Bertram Víctor Wick Enzler (born March 8, 1955, in Waldkirch, Switzerland) is a Roman Catholic cleric and Bishop of Santo Domingo de los Colorados in Ecuador.

==Career==
Bertram Víctor Wick Enzler entered the Catholic seminary in Innsbruck, Austria in 1980. In 1990 he went as a missionary to the Archdiocese of Portoviejo in Ecuador and received the sacrament of Holy Orders for the Archdiocese of Guayaquil on December 8, 1991. Wick Enzler worked in parish pastoral care on the Santa Elena Peninsula, in Guayaquil and subsequently in Los Ceibos.
On October 26, 2013, Pope Francis appointed him titular bishop of Carpi and auxiliary bishop in Guayaquil. He was ordained bishop by the Archbishop of Guayaquil, Antonio Arregui Yarza, on November 30 of the same year. Co-consecrators were the Apostolic Nuncio in Ecuador, Archbishop Giacomo Guido Ottonello, and the Archbishop Emeritus of Quito, Raúl Eduardo Cardinal Vela Chiriboga.

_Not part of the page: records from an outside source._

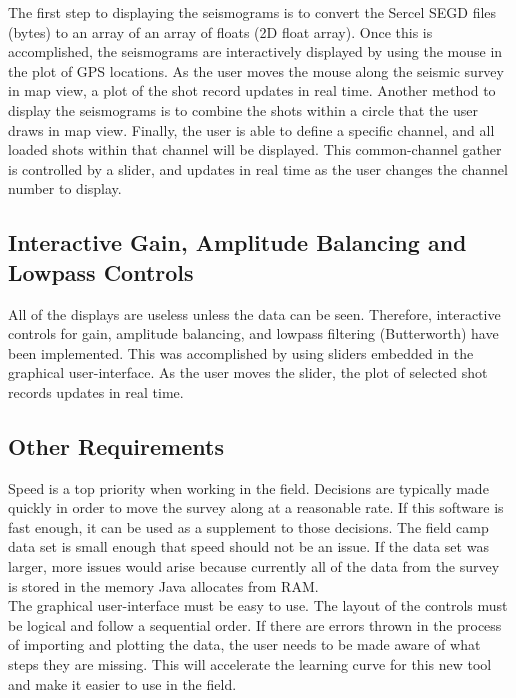 \documentclass[12pt]{article}
\begin{document}
The first step to displaying the seismograms is to convert the Sercel SEGD files (bytes) to an array of an array of floats (2D float array). Once this is accomplished, the seismograms are interactively displayed by using the mouse in the plot of GPS locations. As the user moves the mouse along the seismic survey in map view, a plot of the shot record updates in real time. Another method to display the seismograms is to combine the shots within a circle that the user draws in map view. Finally, the user is able to define a specific channel, and all loaded shots within that channel will be displayed. This common-channel gather is controlled by a slider, and updates in real time as the user changes the channel number to display. \\

\subsection{Interactive Gain, Amplitude Balancing and Lowpass Controls}

All of the displays are useless unless the data can be seen. Therefore, interactive controls for gain, amplitude balancing, and lowpass filtering (Butterworth) have been implemented. This was accomplished by using sliders embedded in the graphical user-interface. As the user moves the slider, the plot of selected shot records updates in real time.

\subsection{Other Requirements}

Speed is a top priority when working in the field. Decisions are typically made quickly in order to move the survey along at a reasonable rate. If this software is fast enough, it can be used as a supplement to those decisions. The field camp data set is small enough that speed should not be an issue. If the data set was larger, more issues would arise because currently all of the data from the survey is stored in the memory Java allocates from RAM.\\

The graphical user-interface must be easy to use. The layout of the controls must be logical and follow a sequential order.  If there are errors thrown in the process of importing and plotting the data, the user needs to be made aware of what steps they are missing. This will accelerate the learning curve for this new tool and make it easier to use in the field.
\end{document}
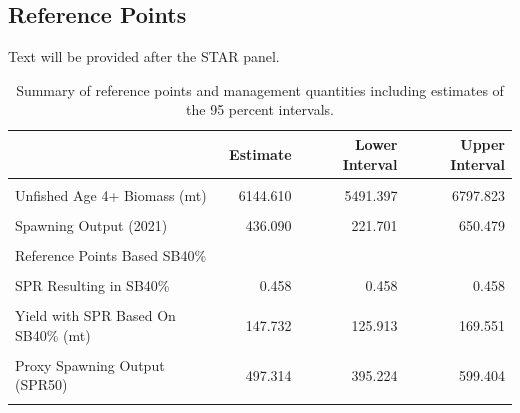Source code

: \documentclass[
  english,
  a4paper,
]{article}
\begin{document}
\hypertarget{reference-points}{%
\subsection*{Reference Points}\label{reference-points}}

Text will be provided after the STAR panel.

\begin{table}[H]

\caption{\label{tab:referenceES}Summary of reference points and management quantities including estimates of the 95 percent intervals.}
\centering
\begin{tabular}[t]{lrrr}
\toprule
 & Estimate & Lower Interval & Upper Interval\\
\midrule
\cellcolor{gray!6}{Unfished Spawning Output} & \cellcolor{gray!6}{1114.670} & \cellcolor{gray!6}{885.848} & \cellcolor{gray!6}{1343.492}\\
Unfished Age 4+ Biomass (mt) & 6144.610 & 5491.397 & 6797.823\\
\cellcolor{gray!6}{Unfished Recruitment (R0)} & \cellcolor{gray!6}{433.531} & \cellcolor{gray!6}{306.058} & \cellcolor{gray!6}{561.004}\\
Spawning Output (2021) & 436.090 & 221.701 & 650.479\\
\cellcolor{gray!6}{Fraction Unfished (2021)} & \cellcolor{gray!6}{0.391} & \cellcolor{gray!6}{0.210} & \cellcolor{gray!6}{0.572}\\
\addlinespace
Reference Points Based SB40\% &  &  & \\
\cellcolor{gray!6}{Proxy Spawning Output SB40\%} & \cellcolor{gray!6}{445.868} & \cellcolor{gray!6}{354.339} & \cellcolor{gray!6}{537.397}\\
SPR Resulting in SB40\% & 0.458 & 0.458 & 0.458\\
\cellcolor{gray!6}{Exploitation Rate Resulting in SB40\%} & \cellcolor{gray!6}{0.074} & \cellcolor{gray!6}{0.061} & \cellcolor{gray!6}{0.087}\\
Yield with SPR Based On SB40\% (mt) & 147.732 & 125.913 & 169.551\\
\addlinespace
\cellcolor{gray!6}{Reference Points Based on SPR Proxy for MSY} & \cellcolor{gray!6}{} & \cellcolor{gray!6}{} & \cellcolor{gray!6}{}\\
Proxy Spawning Output (SPR50) & 497.314 & 395.224 & 599.404\\
\cellcolor{gray!6}{SPR50} & \cellcolor{gray!6}{0.500} & \cellcolor{gray!6}{} & \cellcolor{gray!6}{}\\

\end{tabular}
\end{table}
\end{document}
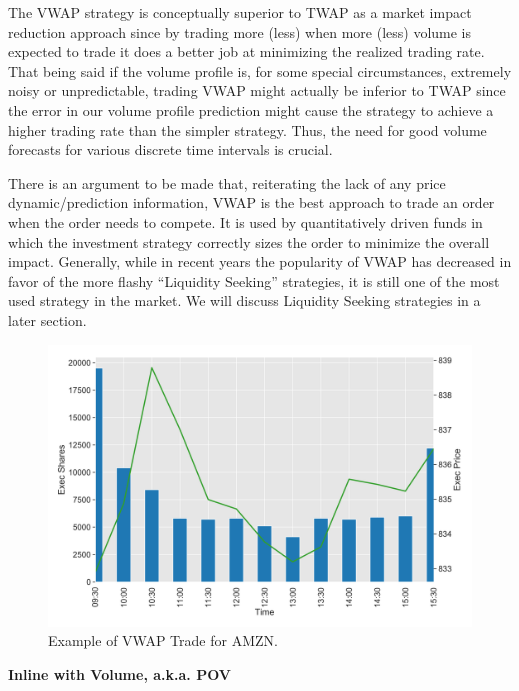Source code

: The VWAP strategy is conceptually superior to TWAP as a market impact reduction approach since by trading more (less) when more  (less) volume is expected to trade it does a better job at minimizing the realized trading rate. That being said if the volume profile is, for some special circumstances, extremely noisy or unpredictable, trading VWAP might actually be inferior to TWAP since the error in our volume profile prediction might cause the strategy to achieve a higher trading rate than the simpler strategy. Thus, the need for good volume forecasts for various discrete time intervals is crucial.


There is an argument to be made that, reiterating the lack of any price dynamic/prediction information, VWAP is the best approach to trade an order when the order needs to compete. It is used by quantitatively driven funds in which the investment strategy correctly sizes the order to minimize the overall impact. Generally, while in recent years the popularity of VWAP has decreased in favor of the more flashy ``Liquidity Seeking'' strategies, it is still one of the most used strategy in the market. We will discuss Liquidity Seeking strategies in a later section. \label{in:twap2} \twomedskip


        \begin{figure}[!ht]
        \centering
        \includegraphics[width=\textwidth]{chapters/chapter_exec_models/figures/vwap.png} 
        \caption{Example of VWAP Trade for AMZN.\label{fig:vwap_amzn}}
        \end{figure}


\noindent\textbf{Inline with Volume, a.k.a. POV} \label{in:pov2} \twomedskip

Pope Francis appointed Wick Enzler Bishop of Santo Domingo de los Colorados on March 24, 2015. The inauguration took place on May 23 of the same year.

==Dissolution and expulsion of Agnus Dei sect==

In 2018, Wick Enzler ordered the dissolution of the Agnus Dei Community and the expulsion of its founder, Herbert Grundberger (alias Brother Elija), after learning that Grundberger had been convicted in Germany of child abuse.